#### [What to do]
Give again, word for word, each line below starting at the one that contains "and recurring events" and ending at the one that contains "server-side and client-side".
= Beginning of Section =
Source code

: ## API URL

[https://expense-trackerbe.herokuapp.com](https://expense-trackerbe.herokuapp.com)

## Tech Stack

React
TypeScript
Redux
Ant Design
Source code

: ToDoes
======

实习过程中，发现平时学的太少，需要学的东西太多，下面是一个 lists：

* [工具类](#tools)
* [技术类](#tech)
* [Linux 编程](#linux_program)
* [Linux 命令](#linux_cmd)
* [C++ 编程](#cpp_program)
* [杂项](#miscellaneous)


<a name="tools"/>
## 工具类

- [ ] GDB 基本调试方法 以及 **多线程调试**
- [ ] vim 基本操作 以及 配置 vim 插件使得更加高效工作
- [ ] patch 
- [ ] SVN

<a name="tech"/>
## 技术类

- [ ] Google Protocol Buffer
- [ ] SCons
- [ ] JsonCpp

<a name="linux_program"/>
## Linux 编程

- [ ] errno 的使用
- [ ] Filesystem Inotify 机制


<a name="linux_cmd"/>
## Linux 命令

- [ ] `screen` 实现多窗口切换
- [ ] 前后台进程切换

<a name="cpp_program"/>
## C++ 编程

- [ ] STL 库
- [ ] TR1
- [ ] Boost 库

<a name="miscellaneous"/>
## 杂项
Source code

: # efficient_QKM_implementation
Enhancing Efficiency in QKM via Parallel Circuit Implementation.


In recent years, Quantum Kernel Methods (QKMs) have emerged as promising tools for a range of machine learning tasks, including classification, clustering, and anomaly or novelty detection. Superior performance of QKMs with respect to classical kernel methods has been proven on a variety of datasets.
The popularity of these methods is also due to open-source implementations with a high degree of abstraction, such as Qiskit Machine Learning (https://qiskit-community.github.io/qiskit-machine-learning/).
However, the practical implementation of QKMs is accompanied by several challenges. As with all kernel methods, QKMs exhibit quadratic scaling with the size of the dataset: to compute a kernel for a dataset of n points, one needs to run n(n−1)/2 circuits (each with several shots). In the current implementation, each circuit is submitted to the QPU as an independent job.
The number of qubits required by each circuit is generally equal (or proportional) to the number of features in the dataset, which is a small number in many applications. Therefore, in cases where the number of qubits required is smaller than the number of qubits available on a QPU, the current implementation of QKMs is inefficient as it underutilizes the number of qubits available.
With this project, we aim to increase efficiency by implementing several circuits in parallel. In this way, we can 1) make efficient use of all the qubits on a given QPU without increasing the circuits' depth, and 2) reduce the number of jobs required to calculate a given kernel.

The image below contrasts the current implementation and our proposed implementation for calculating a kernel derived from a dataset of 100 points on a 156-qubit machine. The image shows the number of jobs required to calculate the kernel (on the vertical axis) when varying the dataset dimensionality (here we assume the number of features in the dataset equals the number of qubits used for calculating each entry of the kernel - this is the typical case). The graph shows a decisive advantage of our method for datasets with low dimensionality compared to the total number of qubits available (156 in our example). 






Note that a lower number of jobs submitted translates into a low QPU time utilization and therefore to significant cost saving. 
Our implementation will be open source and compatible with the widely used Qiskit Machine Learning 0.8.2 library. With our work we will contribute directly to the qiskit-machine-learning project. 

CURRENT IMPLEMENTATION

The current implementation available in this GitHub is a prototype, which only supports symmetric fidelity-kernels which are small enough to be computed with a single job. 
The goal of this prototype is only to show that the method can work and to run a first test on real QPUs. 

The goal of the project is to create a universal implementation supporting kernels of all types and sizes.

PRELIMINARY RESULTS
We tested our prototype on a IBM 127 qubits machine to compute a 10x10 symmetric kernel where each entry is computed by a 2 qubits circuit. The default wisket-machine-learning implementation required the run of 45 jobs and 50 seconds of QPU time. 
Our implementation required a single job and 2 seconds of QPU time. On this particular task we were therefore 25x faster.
= End of Section =
= Beginning of Section =
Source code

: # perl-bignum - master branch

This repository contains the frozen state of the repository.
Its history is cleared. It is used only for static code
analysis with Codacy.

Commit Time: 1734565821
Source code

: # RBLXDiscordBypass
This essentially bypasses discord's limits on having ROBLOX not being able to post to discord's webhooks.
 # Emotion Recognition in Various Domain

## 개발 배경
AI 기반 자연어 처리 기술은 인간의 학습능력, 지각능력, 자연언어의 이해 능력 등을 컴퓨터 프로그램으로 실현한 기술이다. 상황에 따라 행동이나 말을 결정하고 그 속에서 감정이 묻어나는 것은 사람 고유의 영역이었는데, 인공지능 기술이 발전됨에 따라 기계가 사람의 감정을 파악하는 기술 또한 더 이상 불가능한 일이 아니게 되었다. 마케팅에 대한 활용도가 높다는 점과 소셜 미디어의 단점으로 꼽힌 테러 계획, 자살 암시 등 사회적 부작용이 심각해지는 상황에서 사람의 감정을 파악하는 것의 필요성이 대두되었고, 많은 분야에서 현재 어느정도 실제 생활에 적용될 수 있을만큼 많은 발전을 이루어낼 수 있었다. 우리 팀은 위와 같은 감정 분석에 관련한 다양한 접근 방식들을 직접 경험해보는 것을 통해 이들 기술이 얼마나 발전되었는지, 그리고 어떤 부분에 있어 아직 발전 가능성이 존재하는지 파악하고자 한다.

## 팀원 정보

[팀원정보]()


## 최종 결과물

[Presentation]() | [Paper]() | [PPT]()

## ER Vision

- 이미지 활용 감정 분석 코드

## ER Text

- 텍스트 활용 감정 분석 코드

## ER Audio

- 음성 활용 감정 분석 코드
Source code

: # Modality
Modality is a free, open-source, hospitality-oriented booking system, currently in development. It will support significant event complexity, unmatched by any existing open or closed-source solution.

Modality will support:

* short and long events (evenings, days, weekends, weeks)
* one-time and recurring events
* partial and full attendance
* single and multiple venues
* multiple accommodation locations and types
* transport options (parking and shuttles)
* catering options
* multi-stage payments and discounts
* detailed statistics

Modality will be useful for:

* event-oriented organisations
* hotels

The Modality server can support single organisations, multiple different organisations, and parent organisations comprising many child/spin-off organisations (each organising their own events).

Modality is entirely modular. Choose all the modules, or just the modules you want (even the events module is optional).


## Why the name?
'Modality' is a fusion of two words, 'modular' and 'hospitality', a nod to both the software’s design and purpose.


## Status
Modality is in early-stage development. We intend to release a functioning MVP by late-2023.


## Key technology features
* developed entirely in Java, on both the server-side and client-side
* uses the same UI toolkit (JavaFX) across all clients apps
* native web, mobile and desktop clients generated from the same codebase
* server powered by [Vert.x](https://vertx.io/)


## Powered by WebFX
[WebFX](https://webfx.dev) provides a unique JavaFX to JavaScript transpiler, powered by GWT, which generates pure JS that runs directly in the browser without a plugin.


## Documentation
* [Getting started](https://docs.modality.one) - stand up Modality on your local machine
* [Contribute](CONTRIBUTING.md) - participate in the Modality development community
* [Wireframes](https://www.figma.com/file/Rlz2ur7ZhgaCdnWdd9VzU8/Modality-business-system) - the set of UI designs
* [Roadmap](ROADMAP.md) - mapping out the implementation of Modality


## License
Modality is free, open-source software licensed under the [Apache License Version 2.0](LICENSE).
= End of Section =
= Beginning of Section =
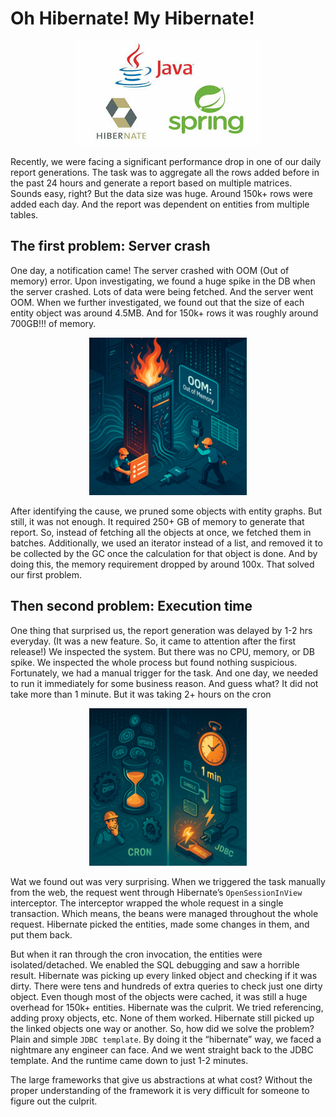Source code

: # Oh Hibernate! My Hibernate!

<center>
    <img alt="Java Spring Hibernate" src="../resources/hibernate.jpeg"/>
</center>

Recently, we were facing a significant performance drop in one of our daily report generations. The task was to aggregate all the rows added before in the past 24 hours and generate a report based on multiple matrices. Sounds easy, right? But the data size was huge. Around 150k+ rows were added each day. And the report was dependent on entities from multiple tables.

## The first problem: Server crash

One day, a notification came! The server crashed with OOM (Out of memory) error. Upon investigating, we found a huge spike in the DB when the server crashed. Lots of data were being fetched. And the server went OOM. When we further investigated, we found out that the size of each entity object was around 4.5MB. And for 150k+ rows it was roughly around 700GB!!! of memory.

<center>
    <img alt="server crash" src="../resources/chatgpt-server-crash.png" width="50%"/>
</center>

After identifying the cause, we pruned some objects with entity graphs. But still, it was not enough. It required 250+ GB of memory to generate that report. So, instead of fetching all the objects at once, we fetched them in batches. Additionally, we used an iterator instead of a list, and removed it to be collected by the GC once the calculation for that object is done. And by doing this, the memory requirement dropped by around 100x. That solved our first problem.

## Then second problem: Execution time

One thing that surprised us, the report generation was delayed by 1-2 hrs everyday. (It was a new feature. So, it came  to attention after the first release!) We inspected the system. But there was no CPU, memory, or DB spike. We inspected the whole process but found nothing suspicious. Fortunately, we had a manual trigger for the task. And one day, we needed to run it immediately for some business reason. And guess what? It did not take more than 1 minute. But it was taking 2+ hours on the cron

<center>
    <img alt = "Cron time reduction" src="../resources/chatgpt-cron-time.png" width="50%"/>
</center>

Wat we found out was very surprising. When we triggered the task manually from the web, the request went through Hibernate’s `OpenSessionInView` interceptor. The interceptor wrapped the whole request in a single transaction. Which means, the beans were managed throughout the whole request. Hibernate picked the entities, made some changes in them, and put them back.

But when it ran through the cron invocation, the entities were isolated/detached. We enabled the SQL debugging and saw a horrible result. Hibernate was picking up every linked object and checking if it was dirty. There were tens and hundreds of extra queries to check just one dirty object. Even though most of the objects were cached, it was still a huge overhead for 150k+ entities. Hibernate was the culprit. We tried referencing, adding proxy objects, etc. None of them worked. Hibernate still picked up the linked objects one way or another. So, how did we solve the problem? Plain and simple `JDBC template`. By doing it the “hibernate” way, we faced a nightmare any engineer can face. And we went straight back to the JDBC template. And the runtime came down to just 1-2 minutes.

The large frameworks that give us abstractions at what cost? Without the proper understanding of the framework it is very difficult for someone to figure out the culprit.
= End of Section =
#### [Answer box]
* one-time and recurring events
* partial and full attendance
* single and multiple venues
* multiple accommodation locations and types
* transport options (parking and shuttles)
* catering options
* multi-stage payments and discounts
* detailed statistics

Modality will be useful for:

* event-oriented organisations
* hotels

The Modality server can support single organisations, multiple different organisations, and parent organisations comprising many child/spin-off organisations (each organising their own events).

Modality is entirely modular. Choose all the modules, or just the modules you want (even the events module is optional).


## Why the name?
'Modality' is a fusion of two words, 'modular' and 'hospitality', a nod to both the software’s design and purpose.


## Status
Modality is in early-stage development. We intend to release a functioning MVP by late-2023.


## Key technology features
* developed entirely in Java, on both the server-side and client-side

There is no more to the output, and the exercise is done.